── SOURCE DATA

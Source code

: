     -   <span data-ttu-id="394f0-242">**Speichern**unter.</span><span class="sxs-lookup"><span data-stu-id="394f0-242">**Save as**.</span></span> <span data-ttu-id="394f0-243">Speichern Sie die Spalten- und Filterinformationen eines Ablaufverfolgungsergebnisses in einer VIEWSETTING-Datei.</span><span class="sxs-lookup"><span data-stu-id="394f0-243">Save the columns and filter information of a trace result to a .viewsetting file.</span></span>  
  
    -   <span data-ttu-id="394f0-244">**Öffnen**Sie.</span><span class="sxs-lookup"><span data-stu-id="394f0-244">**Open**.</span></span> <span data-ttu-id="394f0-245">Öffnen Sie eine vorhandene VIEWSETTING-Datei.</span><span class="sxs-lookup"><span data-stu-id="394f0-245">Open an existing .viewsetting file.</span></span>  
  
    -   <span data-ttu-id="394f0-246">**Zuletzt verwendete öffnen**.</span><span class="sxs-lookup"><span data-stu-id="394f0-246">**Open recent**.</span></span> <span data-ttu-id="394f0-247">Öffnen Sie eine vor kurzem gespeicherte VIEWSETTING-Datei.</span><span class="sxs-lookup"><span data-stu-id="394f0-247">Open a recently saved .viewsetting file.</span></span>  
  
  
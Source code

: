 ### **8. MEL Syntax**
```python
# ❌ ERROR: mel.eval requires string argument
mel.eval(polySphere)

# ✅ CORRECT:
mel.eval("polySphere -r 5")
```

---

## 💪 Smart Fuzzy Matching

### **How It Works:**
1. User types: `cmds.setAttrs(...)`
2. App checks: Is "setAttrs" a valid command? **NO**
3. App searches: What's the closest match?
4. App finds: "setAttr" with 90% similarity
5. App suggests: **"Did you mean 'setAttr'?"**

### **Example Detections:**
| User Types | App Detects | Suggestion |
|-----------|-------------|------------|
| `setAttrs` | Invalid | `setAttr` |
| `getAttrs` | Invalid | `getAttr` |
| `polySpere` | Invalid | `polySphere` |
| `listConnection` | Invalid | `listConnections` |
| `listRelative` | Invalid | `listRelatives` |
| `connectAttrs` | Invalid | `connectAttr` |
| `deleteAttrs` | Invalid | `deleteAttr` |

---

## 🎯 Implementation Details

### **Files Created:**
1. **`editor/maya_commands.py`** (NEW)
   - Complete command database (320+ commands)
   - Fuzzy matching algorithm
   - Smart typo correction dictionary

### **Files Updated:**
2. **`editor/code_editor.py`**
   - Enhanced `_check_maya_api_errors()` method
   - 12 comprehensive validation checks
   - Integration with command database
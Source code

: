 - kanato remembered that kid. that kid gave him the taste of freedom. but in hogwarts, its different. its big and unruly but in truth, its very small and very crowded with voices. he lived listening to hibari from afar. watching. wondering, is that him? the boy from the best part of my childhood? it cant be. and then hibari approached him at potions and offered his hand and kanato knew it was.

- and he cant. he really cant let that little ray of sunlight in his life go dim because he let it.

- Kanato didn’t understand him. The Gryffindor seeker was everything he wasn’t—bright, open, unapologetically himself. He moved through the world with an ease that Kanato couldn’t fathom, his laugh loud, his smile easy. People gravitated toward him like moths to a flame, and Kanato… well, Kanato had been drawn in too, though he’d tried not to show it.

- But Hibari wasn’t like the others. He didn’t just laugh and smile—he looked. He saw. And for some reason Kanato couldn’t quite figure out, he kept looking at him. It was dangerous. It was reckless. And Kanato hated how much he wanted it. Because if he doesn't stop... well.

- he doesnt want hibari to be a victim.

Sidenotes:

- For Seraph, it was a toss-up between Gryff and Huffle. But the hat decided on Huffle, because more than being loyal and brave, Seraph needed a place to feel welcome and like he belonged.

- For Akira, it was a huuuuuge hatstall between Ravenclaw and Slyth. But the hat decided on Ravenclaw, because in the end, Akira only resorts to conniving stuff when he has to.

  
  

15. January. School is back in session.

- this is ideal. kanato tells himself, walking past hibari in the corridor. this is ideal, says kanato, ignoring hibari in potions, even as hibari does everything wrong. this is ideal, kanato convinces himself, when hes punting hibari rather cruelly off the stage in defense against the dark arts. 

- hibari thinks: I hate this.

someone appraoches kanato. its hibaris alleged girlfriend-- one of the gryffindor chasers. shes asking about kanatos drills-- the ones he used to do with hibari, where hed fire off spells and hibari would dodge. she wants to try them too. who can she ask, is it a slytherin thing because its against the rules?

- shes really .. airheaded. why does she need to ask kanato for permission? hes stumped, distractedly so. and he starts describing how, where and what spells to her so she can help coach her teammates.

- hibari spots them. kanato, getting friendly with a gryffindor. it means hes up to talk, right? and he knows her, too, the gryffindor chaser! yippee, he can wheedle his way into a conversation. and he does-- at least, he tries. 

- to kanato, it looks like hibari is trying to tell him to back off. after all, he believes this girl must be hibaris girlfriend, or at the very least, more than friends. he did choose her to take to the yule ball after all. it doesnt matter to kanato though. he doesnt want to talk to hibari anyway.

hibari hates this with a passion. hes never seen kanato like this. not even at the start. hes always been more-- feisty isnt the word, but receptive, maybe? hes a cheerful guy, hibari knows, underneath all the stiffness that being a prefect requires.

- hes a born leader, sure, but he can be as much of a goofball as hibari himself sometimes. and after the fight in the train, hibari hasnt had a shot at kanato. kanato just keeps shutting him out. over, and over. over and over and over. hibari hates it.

────

» **THE TASK**:
Work through the entries above and report the number of lines that include "eval", with nothing else.

» **EXERCISE OUTPUT**:
3